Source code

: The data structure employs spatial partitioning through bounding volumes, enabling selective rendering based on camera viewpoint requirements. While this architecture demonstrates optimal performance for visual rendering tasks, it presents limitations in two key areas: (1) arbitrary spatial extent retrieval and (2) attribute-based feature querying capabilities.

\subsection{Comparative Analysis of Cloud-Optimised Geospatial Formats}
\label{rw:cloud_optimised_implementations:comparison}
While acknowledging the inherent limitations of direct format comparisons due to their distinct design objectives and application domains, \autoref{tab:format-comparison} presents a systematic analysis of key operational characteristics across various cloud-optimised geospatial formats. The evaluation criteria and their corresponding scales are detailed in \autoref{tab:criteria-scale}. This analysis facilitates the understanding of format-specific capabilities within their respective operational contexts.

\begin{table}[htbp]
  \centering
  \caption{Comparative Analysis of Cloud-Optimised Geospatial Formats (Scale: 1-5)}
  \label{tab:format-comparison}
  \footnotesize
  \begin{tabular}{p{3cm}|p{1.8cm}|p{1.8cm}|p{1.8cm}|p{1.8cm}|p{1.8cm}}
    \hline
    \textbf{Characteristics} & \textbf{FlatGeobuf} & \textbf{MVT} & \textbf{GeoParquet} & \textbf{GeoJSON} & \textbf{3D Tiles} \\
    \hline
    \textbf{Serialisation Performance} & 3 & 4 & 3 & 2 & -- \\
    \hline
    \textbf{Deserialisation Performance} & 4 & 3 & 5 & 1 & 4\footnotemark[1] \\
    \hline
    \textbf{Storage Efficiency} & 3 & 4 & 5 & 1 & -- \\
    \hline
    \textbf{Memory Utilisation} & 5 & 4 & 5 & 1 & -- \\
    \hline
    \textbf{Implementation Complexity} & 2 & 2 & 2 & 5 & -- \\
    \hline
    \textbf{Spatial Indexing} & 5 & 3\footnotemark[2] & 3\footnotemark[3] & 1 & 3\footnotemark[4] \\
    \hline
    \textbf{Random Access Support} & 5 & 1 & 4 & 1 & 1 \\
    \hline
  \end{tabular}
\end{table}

- - -

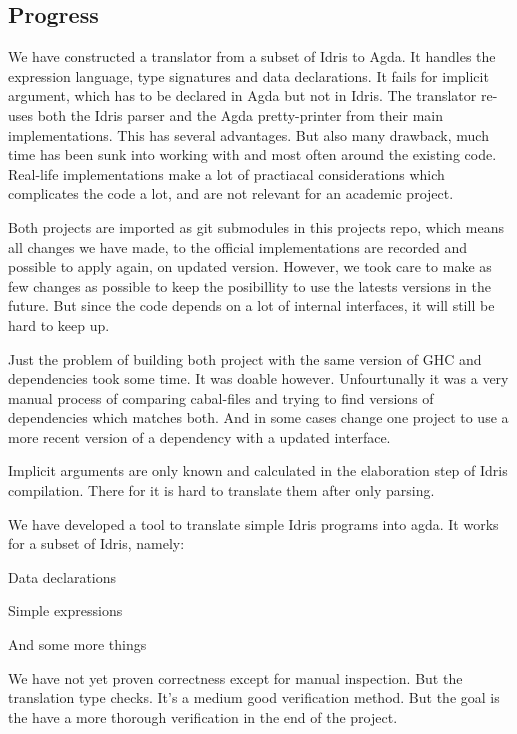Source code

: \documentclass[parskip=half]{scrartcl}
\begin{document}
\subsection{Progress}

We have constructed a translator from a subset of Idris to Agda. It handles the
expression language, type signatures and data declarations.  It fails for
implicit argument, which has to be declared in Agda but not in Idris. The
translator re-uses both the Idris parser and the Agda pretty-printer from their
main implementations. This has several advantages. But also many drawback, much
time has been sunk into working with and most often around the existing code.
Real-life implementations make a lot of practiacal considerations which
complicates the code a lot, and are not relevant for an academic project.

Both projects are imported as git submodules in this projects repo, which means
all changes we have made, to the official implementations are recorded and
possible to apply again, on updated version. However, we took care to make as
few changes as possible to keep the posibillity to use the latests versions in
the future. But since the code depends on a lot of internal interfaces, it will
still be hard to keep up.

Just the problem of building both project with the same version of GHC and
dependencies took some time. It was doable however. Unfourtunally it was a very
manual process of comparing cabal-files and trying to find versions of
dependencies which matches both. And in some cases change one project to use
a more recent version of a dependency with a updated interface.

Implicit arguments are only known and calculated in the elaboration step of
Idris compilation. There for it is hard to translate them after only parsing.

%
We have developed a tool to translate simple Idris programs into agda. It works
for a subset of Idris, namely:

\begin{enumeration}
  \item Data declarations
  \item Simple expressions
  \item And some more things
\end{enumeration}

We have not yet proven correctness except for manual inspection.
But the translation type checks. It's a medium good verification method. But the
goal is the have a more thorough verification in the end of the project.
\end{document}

- - -

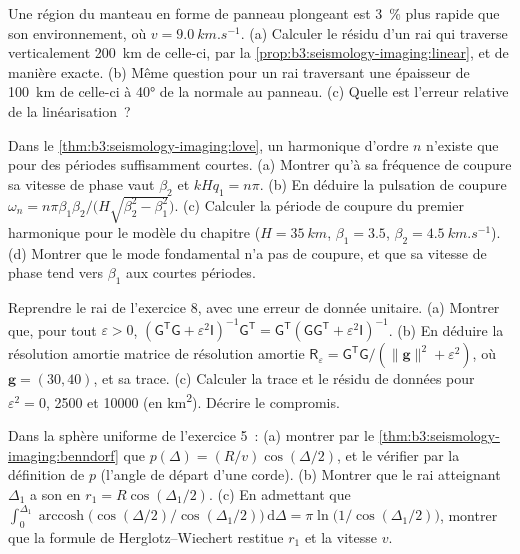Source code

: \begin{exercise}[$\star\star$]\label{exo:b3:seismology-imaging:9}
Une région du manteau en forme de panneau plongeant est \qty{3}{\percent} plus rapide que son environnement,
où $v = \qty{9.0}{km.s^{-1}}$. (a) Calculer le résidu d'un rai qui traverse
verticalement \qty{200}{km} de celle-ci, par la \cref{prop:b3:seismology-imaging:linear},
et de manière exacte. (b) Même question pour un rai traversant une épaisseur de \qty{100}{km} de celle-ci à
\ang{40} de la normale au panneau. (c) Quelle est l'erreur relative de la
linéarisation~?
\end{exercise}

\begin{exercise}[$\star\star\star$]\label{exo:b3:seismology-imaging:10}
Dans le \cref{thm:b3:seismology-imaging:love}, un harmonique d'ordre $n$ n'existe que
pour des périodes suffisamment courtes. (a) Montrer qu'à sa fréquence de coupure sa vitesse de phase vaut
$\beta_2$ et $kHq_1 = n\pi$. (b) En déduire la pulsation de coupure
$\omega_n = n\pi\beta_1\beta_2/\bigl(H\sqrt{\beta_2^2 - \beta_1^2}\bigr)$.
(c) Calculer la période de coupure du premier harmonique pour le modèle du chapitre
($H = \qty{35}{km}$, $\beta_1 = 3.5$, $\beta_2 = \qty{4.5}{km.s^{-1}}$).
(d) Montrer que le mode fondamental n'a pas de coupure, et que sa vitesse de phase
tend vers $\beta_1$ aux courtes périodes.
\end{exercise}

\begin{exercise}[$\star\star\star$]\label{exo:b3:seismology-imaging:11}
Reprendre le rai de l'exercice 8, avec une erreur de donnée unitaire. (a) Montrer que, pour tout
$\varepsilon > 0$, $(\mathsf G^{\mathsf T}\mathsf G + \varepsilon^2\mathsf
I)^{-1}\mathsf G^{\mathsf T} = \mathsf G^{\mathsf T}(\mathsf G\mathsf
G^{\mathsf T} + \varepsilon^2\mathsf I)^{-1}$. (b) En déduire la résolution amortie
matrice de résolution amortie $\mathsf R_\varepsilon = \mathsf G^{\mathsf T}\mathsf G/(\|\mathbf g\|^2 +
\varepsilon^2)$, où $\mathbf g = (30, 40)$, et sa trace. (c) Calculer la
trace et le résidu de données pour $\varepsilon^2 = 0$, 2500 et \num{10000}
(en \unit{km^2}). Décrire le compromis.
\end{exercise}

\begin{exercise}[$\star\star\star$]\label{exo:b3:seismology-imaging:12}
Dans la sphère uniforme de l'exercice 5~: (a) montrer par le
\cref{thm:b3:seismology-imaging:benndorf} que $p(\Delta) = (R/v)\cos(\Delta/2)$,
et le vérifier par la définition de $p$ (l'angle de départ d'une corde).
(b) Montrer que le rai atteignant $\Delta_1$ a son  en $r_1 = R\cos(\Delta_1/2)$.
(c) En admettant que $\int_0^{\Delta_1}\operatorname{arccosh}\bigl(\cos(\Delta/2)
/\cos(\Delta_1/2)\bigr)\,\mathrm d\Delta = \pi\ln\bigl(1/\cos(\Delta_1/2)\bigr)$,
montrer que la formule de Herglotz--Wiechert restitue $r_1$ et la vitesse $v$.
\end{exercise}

- - -

Reproduce each line of the records in which "make" appears.

- TASK SOLUTION -
Real-life implementations make a lot of practiacal considerations which
possible to apply again, on updated version. However, we took care to make as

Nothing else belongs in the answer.